→ What is needed: Write only the number of lines in the entries that hold the string "автоматически".

━━ Input records

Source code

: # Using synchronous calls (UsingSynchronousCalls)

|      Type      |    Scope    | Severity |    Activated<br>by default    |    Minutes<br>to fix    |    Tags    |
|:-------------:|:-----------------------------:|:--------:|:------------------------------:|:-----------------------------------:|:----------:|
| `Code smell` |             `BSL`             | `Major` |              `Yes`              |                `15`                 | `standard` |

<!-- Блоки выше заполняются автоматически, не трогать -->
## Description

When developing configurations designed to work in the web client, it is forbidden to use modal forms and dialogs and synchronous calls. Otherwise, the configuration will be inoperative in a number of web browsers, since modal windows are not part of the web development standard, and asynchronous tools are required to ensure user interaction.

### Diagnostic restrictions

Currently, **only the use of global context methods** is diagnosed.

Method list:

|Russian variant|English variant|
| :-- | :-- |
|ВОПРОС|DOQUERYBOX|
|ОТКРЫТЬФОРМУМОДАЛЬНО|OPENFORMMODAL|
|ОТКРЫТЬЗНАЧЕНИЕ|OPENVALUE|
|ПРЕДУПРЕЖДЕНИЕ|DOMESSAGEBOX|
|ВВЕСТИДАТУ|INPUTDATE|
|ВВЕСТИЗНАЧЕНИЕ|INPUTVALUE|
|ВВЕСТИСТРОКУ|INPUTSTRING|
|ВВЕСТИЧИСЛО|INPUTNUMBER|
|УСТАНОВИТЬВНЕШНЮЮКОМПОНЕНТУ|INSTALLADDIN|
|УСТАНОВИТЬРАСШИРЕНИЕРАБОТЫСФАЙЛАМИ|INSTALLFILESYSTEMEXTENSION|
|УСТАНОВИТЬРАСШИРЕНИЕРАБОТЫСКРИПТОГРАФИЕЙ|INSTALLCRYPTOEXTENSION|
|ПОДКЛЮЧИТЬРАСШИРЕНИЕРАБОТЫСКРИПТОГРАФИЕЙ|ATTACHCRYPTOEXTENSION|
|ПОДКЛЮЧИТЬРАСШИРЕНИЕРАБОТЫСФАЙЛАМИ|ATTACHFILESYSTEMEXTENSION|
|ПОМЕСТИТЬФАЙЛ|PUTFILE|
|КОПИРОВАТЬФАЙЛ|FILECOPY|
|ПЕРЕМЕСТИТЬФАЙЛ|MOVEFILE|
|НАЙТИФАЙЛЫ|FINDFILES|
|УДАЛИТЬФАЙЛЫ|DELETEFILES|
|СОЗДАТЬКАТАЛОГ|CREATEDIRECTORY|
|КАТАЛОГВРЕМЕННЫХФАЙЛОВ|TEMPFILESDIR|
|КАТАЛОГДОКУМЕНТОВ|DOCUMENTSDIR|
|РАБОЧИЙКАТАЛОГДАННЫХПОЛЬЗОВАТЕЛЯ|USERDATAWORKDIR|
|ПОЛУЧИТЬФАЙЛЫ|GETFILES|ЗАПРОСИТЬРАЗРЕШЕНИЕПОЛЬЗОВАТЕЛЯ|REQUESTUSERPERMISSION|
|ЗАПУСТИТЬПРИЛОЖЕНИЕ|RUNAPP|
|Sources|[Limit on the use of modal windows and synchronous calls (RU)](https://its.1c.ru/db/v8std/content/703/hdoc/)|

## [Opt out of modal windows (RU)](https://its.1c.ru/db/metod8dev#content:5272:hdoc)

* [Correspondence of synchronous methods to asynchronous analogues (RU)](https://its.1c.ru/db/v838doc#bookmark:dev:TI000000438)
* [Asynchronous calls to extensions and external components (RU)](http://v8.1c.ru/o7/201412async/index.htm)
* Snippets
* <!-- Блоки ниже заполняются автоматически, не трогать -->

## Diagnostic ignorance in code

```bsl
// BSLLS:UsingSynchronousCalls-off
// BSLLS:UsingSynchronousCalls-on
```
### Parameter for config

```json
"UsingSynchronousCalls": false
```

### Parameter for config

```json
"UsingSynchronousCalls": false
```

━━━━

→ Written answer: 2